By convention, and a long ethical history, providers have always guarded the privacy and protection of patient’s medical records, especially for emotional disorders. The physician has always been the health information collection agent in a fiduciary manner. If the emotional and behavioral aspects were put into the EHR it would greatly endanger patient’s reputations, employment, and even discrimination by health plans. The Affordable Care Act has markedly reduced the risk of non insurability by law. The other issues have not been addressed.
There is a spectrum of behavioral disorders ranging from severe organic brain disease resulting in schizophrenia and bipolar disorders to mild neurosis and anxiety disorders. It is a gray playing field and somewhere in the middle it crosses over from ‘medical disorder’ to ‘behavioral disorder" in the reimbursement system. (What's in an ICD code?)
Health Plans discriminate between the two on a reimbursement basis as well. Co-pay for visits to a psychologist are higher than medical visits. In some cases even when an MD psychiatrist is involved the visiit is not treated as a medical visit even if medications are managed by the psychiatrists.
Often the staff at a ‘behavioral clinic’ do not discern the difference and bill improperly.
The federal government is interested in interoperability for purposes of data analytics. The experts who advise congress and HHS are misguided and naive, positing that developing this system will improve the quality of health care.

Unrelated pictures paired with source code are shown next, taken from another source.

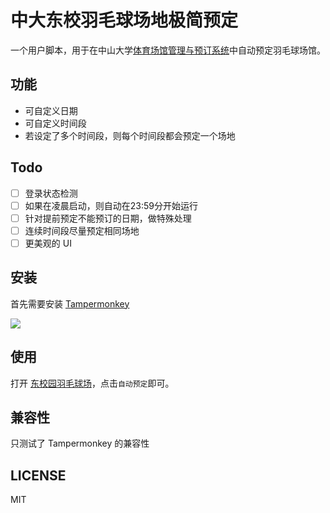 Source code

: # 中大东校羽毛球场地极简预定
一个用户脚本，用于在中山大学[体育场馆管理与预订系统](http://gym.sysu.edu.cn/index.html)中自动预定羽毛球场馆。

## 功能
- 可自定义日期
- 可自定义时间段
- 若设定了多个时间段，则每个时间段都会预定一个场地

## Todo
- [ ] 登录状态检测
- [ ] 如果在凌晨启动，则自动在23:59分开始运行
- [ ] 针对提前预定不能预订的日期，做特殊处理
- [ ] 连续时间段尽量预定相同场地
- [ ] 更美观的 UI

## 安装
首先需要安装 [Tampermonkey](https://chrome.google.com/webstore/detail/tampermonkey/dhdgffkkebhmkfjojejmpbldmpobfkfo)

[![](https://img.shields.io/badge/%E5%AE%89%E8%A3%85%E7%9B%B4%E9%93%BE-%F0%9F%90%92-blue.svg?longCache=true&style=flat-square)](https://github.com/Andiedie/sysu-badminton-court-booking/raw/master/sysu-badminton-court-booking.user.js)

## 使用
打开 [东校园羽毛球场](http://gym.sysu.edu.cn/product/show.html?id=35)，点击`自动预定`即可。

## 兼容性
只测试了 Tampermonkey 的兼容性

## LICENSE
MIT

Mental health issues should have a higher level of privacy protection. Not every provider should have access to the mental health record of every patient. That is a shot gun approach prone to much collateral damage. Mental health records should only be in the EHR in a higher level of protection with additional access granted only by the patient. The level of emotional dysfunction will be a major determinant in the importance of the information.
In a time when medical care has become patient centered the patient will have the final word on release of potentially harmful behavioral information. It is now established that the patient owns his own data even while it resides in the EHR program. He owns it and no one can take it without the patient's permission. (case precedence ?)
There was a time when public figures could enter a hospital and/or a provider's office and be certain the visit would not be made public. . Politicians, celebrities and other high level people expected this as the normal course of the day. So too should it extend to all patients with equanimity. Placing this information in the EHR in an unrestricted fashion is not a good thing to consider.
Neither can a metric be applied in this gray zone. Most of it is ‘judgment’ The word that EBMers do not have in their vocabulary.
Unexpected release of protected information either medical or emotional can result in a serious alteration of a patient’s life, and/or employment. Employers like to have this information to determine suitability for employment. Allowing employers or any non medical person not directly involved in the patients health care would be akin to opening Pandora's box.
The Feds are wrong about this, as they have been in most health quality and reimbursement issues. There is no real necessity for inclusion in the EHR the Feds would like it but they are not going to get it unless providers cave in and are once again blackmailed and extorted by another carrot and stick scheme so common to our corrupt system of governing.